I’ve been intrigued, and troubled, by the concept that “banks literally lend money into existence” ever since I first heard it.
Today a very occasional contributor to Front Porch Republic lays out how it’s done and how the confluence of that and some other factors leaves the economy in great structural peril still. Better yet, he tells how we can get out of it with minimal pain – at least initially.
The contributor, Eric Zencey, is a novelist, essayist, and Visiting Associate Professor of Historical and Political Studies for Empire State College in Europe and New York. His writing in environmental history and political theory has been supported by grants from the Rockefeller, Guggenheim, and Bogliasco Foundations. Today’s essay is a glimpse into his forthcoming book The Other Road to Serfdom: Essays in Sustainable Democracy (University Press of New England, Fall 2011).
That banks lend money into existence is not necessarily a secret worthy of outrage.

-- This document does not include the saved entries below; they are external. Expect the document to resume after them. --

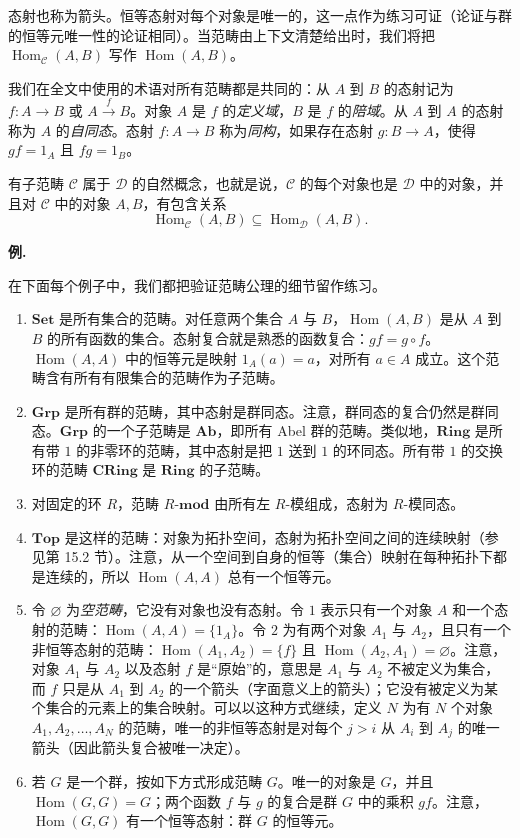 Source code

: 态射也称为箭头。恒等态射对每个对象是唯一的，这一点作为练习可证（论证与群的恒等元唯一性的论证相同）。当范畴由上下文清楚给出时，我们将把 $\operatorname{Hom}_{\mathcal C}(A,B)$ 写作 $\operatorname{Hom}(A,B)$。

我们在全文中使用的术语对所有范畴都是共同的：从 $A$ 到 $B$ 的态射记为 $f:A\to B$ 或 $A\xrightarrow{f}B$。对象 $A$ 是 $f$ 的\emph{定义域}，$B$ 是 $f$ 的\emph{陪域}。从 $A$ 到 $A$ 的态射称为 $A$ 的\emph{自同态}。态射 $f:A\to B$ 称为\emph{同构}，如果存在态射 $g:B\to A$，使得 $gf=1_A$ 且 $fg=1_B$。

有子范畴 $\mathcal C$ 属于 $\mathcal D$ 的自然概念，也就是说，$\mathcal C$ 的每个对象也是 $\mathcal D$ 中的对象，并且对 $\mathcal C$ 中的对象 $A,B$，有包含关系
\[
  \operatorname{Hom}_{\mathcal C}(A,B)\subseteq \operatorname{Hom}_{\mathcal D}(A,B).
\]

\noindent\textbf{例.}

在下面每个例子中，我们都把验证范畴公理的细节留作练习。
\begin{enumerate}[label=(\arabic*)]
  \item $\mathbf{Set}$ 是所有集合的范畴。对任意两个集合 $A$ 与 $B$，$\operatorname{Hom}(A,B)$ 是从 $A$ 到 $B$ 的所有函数的集合。态射复合就是熟悉的函数复合：$gf=g\circ f$。$\operatorname{Hom}(A,A)$ 中的恒等元是映射 $1_A(a)=a$，对所有 $a\in A$ 成立。这个范畴含有所有有限集合的范畴作为子范畴。

  \item $\mathbf{Grp}$ 是所有群的范畴，其中态射是群同态。注意，群同态的复合仍然是群同态。$\mathbf{Grp}$ 的一个子范畴是 $\mathbf{Ab}$，即所有 Abel 群的范畴。类似地，$\mathbf{Ring}$ 是所有带 $1$ 的非零环的范畴，其中态射是把 $1$ 送到 $1$ 的环同态。所有带 $1$ 的交换环的范畴 $\mathbf{CRing}$ 是 $\mathbf{Ring}$ 的子范畴。

  \item 对固定的环 $R$，范畴 $R\text{-}\mathbf{mod}$ 由所有左 $R$-模组成，态射为 $R$-模同态。

  \item $\mathbf{Top}$ 是这样的范畴：对象为拓扑空间，态射为拓扑空间之间的连续映射（参见第 15.2 节）。注意，从一个空间到自身的恒等（集合）映射在每种拓扑下都是连续的，所以 $\operatorname{Hom}(A,A)$ 总有一个恒等元。

  \item 令 $\varnothing$ 为\emph{空范畴}，它没有对象也没有态射。令 $1$ 表示只有一个对象 $A$ 和一个态射的范畴：$\operatorname{Hom}(A,A)=\{1_A\}$。令 $2$ 为有两个对象 $A_1$ 与 $A_2$，且只有一个非恒等态射的范畴：$\operatorname{Hom}(A_1,A_2)=\{f\}$ 且 $\operatorname{Hom}(A_2,A_1)=\varnothing$。注意，对象 $A_1$ 与 $A_2$ 以及态射 $f$ 是“原始”的，意思是 $A_1$ 与 $A_2$ 不被定义为集合，而 $f$ 只是从 $A_1$ 到 $A_2$ 的一个箭头（字面意义上的箭头）；它没有被定义为某个集合的元素上的集合映射。可以以这种方式继续，定义 $N$ 为有 $N$ 个对象 $A_1,A_2,\ldots,A_N$ 的范畴，唯一的非恒等态射是对每个 $j>i$ 从 $A_i$ 到 $A_j$ 的唯一箭头（因此箭头复合被唯一决定）。

  \item 若 $G$ 是一个群，按如下方式形成范畴 $G$。唯一的对象是 $G$，并且 $\operatorname{Hom}(G,G)=G$；两个函数 $f$ 与 $g$ 的复合是群 $G$ 中的乘积 $gf$。注意，$\operatorname{Hom}(G,G)$ 有一个恒等态射：群 $G$ 的恒等元。
\end{enumerate}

It is a conscious policy decision at the national level to loosen the federal grasp of a traditionally sovereign prerogative, seigniorage: the difference between the face value money and its cost of production; the profit that comes from creating money.
But outrageous or not, allowing banks into the game changes it pretty fundamentally, especially when the banks are backed by the FDIC is they get so far out there as to create a crisis of confidence and consequent “run on the bank.”
Zency lays it out well if you’re interested. It seems to me that this is a major factor in our manic-depressive economic mood swings.